Tetrahedral four-node meshes were used to mesh generation of the fluid and solid models in ADINA software. The results of the grid independence study showed that the differences between very fine mesh and fine mesh in all simulations were less than 0.36% (Fig. 1e). The numbers of fine and very fine meshes for healthy subject No. 1 were 985,238 and 1,311,594, respectively. The corresponding values for patient No. 1 before shunting were 1,216,850 and 1,816,024, respectively. The comparable values for this patient 15 months after shunting were 1,106,470 and 1,524,407, respectively. It should be noted that the time step was 0.01 in all simulations. To refine the grids of meshes, the implicit Euler scheme was used. Decreasing the step sizes did not lead to differences in the force and ICP values.

After the grid independence check, the results showed that there were not any differences between force and ICP diagrams in the fourth and fifth cardiac cycles. In the present study, the force and ICP values in the fourth cardiac cycle were reported for healthy subjects and patients in all stages.

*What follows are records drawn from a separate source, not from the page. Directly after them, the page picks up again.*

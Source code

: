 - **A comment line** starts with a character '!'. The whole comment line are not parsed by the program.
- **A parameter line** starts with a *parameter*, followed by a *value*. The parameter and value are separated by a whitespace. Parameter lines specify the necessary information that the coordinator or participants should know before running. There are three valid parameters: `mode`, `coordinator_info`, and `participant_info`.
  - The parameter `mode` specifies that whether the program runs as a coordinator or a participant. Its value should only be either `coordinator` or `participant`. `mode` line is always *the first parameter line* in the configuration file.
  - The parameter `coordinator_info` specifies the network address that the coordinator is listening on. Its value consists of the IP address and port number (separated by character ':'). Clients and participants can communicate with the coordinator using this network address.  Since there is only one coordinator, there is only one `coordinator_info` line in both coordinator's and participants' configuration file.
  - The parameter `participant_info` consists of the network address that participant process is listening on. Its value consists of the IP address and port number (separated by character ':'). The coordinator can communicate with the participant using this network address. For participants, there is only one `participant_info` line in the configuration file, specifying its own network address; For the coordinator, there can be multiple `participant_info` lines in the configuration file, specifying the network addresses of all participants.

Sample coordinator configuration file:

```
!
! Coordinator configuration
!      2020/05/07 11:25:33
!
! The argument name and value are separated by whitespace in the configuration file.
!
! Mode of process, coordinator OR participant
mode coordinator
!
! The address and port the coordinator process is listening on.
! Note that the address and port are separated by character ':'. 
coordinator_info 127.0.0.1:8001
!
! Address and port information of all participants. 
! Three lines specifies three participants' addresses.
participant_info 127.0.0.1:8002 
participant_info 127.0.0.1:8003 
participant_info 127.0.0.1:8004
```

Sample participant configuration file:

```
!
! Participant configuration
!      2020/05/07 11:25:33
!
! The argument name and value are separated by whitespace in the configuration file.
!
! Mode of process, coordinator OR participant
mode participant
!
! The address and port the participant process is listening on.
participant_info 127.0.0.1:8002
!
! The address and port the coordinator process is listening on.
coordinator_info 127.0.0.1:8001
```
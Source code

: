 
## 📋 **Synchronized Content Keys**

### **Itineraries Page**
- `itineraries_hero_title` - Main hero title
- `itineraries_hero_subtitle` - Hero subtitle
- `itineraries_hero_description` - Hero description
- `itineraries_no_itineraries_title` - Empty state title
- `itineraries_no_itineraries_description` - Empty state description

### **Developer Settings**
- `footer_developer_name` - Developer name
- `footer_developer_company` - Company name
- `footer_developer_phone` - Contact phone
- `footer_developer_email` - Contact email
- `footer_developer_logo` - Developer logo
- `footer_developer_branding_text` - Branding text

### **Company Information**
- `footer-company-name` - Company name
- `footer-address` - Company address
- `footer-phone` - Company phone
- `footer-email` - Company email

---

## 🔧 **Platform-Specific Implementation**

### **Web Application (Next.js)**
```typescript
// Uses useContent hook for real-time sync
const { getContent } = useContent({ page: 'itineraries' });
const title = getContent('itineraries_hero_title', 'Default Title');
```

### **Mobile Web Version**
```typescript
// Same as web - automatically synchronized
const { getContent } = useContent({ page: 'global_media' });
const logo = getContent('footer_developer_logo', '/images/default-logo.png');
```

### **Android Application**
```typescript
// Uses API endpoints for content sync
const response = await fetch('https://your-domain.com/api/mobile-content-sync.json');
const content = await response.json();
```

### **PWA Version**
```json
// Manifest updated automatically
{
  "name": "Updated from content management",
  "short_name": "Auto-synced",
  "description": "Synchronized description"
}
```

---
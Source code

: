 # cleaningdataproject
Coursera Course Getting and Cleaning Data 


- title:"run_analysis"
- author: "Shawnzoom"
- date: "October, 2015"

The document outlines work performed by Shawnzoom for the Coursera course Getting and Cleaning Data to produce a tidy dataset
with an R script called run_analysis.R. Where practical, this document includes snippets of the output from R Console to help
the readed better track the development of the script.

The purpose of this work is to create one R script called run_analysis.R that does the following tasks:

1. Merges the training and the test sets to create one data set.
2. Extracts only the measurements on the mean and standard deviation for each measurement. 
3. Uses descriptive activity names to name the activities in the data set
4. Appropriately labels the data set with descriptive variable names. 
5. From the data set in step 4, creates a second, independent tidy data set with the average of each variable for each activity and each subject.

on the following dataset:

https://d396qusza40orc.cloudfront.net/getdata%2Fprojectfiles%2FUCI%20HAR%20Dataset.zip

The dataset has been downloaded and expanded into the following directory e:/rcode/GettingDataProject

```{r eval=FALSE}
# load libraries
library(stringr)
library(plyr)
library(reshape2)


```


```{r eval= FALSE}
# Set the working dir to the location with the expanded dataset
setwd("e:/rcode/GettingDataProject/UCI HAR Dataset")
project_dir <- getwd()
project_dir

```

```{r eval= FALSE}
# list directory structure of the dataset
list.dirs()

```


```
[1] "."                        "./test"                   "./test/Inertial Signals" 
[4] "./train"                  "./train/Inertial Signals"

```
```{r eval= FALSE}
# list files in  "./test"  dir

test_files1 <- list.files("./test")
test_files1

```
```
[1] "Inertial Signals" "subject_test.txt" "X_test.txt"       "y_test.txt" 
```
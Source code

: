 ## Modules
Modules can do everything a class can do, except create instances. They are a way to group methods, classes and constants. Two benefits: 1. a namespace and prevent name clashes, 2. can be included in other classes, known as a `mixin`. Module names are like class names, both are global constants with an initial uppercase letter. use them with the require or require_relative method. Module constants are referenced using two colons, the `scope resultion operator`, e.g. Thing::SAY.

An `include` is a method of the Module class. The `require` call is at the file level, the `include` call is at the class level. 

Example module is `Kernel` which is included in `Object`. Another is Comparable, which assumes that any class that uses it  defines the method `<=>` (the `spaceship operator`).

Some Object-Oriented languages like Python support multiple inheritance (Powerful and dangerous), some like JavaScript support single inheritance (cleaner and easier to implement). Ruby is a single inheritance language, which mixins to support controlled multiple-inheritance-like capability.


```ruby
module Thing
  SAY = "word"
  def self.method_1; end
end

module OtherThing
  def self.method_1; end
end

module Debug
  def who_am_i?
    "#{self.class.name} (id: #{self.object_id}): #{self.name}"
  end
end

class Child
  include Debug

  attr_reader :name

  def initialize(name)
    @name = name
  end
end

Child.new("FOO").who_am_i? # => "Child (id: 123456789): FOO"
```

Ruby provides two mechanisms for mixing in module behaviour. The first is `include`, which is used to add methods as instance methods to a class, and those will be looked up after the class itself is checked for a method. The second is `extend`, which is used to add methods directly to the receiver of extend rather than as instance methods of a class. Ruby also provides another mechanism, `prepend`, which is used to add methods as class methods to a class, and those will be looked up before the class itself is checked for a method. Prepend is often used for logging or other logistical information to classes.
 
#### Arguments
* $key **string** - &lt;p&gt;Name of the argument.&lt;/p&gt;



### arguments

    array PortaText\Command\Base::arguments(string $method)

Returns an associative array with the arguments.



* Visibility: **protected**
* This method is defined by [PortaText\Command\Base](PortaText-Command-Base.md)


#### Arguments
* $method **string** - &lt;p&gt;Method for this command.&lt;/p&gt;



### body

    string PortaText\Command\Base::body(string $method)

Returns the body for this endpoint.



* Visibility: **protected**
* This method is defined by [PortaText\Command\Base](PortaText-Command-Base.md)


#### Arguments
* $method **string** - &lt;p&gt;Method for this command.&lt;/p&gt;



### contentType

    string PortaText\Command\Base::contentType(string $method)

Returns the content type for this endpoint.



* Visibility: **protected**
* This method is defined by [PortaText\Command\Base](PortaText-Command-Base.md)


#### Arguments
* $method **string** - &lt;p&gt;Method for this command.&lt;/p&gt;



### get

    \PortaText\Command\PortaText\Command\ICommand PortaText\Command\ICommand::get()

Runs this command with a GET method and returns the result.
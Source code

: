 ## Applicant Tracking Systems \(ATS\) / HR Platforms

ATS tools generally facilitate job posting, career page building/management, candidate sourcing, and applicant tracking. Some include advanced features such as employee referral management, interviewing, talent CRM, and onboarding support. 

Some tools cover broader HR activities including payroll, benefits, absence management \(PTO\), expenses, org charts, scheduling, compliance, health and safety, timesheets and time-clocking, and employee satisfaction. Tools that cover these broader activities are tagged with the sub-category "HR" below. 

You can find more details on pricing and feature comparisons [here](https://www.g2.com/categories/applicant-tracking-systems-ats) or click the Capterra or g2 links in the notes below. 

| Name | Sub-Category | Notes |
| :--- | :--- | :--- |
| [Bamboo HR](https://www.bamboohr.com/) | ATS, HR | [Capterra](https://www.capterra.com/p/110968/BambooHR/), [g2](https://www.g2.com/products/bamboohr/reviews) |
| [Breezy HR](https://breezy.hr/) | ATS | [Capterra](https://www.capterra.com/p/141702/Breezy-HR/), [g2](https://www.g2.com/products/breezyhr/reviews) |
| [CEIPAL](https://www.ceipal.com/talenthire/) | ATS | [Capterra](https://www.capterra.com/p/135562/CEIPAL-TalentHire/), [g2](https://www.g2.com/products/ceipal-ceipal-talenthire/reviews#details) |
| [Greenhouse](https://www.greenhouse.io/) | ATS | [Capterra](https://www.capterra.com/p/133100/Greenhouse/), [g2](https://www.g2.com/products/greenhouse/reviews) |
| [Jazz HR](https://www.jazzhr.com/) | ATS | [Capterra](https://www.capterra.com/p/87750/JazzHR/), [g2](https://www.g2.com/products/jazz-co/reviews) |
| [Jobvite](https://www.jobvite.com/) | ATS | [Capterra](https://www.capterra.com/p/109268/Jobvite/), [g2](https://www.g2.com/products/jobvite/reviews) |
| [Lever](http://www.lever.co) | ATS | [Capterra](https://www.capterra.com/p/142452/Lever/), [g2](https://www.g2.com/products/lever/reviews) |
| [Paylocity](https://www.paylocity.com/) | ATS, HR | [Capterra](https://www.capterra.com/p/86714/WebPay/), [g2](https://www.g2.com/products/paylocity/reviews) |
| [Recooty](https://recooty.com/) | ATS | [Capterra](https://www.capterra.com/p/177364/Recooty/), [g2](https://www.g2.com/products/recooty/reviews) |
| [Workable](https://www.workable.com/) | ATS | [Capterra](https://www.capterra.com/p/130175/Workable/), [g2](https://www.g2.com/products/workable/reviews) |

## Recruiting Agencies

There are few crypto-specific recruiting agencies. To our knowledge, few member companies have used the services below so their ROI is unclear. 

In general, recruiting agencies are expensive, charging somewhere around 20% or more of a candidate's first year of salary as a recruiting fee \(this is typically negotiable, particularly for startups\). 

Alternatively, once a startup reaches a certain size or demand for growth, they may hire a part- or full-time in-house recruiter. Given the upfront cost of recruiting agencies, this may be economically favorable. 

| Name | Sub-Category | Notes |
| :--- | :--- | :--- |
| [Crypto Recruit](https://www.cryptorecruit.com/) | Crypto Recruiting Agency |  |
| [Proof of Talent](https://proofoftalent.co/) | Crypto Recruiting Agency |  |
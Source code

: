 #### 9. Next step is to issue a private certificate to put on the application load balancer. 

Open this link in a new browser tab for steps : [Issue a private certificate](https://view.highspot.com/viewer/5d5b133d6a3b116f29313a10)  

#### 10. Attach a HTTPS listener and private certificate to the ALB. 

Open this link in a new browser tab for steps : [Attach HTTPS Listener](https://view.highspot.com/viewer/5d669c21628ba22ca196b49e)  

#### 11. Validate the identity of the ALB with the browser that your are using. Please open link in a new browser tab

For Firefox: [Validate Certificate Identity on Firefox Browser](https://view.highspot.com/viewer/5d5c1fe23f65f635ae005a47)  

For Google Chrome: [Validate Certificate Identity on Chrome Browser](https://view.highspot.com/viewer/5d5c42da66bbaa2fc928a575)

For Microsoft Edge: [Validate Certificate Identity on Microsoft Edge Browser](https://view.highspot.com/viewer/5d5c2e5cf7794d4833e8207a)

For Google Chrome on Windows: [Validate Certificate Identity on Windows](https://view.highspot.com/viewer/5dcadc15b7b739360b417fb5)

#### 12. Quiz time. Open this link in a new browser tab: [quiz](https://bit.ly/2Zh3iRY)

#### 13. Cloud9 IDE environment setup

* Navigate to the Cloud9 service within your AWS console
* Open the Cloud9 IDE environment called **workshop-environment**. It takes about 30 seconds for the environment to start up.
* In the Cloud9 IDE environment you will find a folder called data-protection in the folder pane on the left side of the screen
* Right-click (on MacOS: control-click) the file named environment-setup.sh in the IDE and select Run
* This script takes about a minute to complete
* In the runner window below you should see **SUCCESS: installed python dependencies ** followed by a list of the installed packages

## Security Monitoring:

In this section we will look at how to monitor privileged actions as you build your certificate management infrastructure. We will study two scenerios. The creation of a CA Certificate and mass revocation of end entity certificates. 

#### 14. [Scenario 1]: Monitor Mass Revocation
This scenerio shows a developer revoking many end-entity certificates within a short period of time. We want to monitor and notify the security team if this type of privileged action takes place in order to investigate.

Statistics and reproducibility

The percentages of variables for comparing the changes of each parameter in different conditions were calculated. The mean, standard deviation (SD), and standard error (SE) were calculated for each volume, force, and ICP dataset using IBM SPSS software, version 20.0, IBM Corp, Armonk, NY, USA (Supplementary Tables 17, Supplementary Data 1, Supplementary Figs. 16, and Fig. 2). In addition, coefficient of variation (CV) and confidence interval (CI) were also calculated for all datasets (Supplementary Tables 17, Supplementary Figs. 16, and Fig. 2). The results of Shapiro-Wilk tests confirmed the normal distributions in all datasets. The parametric ANOVA multiple comparisons were performed using IBM SPSS software to compare all data in the various conditions and different stages after shunting as well as between treated patients (15 months after shunting) and healthy subjects. The homogeneity evaluation of the variance test showed equal variances. To compare the datasets after ANOVA, Tukey’s posthoc test was performed for pairwise comparison. We also used Student’s t-test to compare the results of CINE PC-MRI and FSI simulation for CSF velocity in the cerebral aqueduct. T and F were the test statistics for Student’s t-test and ANOVA, respectively. Pearson correlation coefficient was performed to assess the relationship of intracranial elastance with ICP. In addition, all values were stated as mean ± standard error, and P-value = 0.05 was defined as the threshold for statistical significance. It is worth mentioning that to calculate the “mean” of each parameter, first, the maximum value of that pulsatile parameter was calculated in a stage. After, the average of these maximum values was calculated for all patients in that specific stage.

Reporting summary

Further information on research design is available in the Nature Research Reporting Summary linked to this article.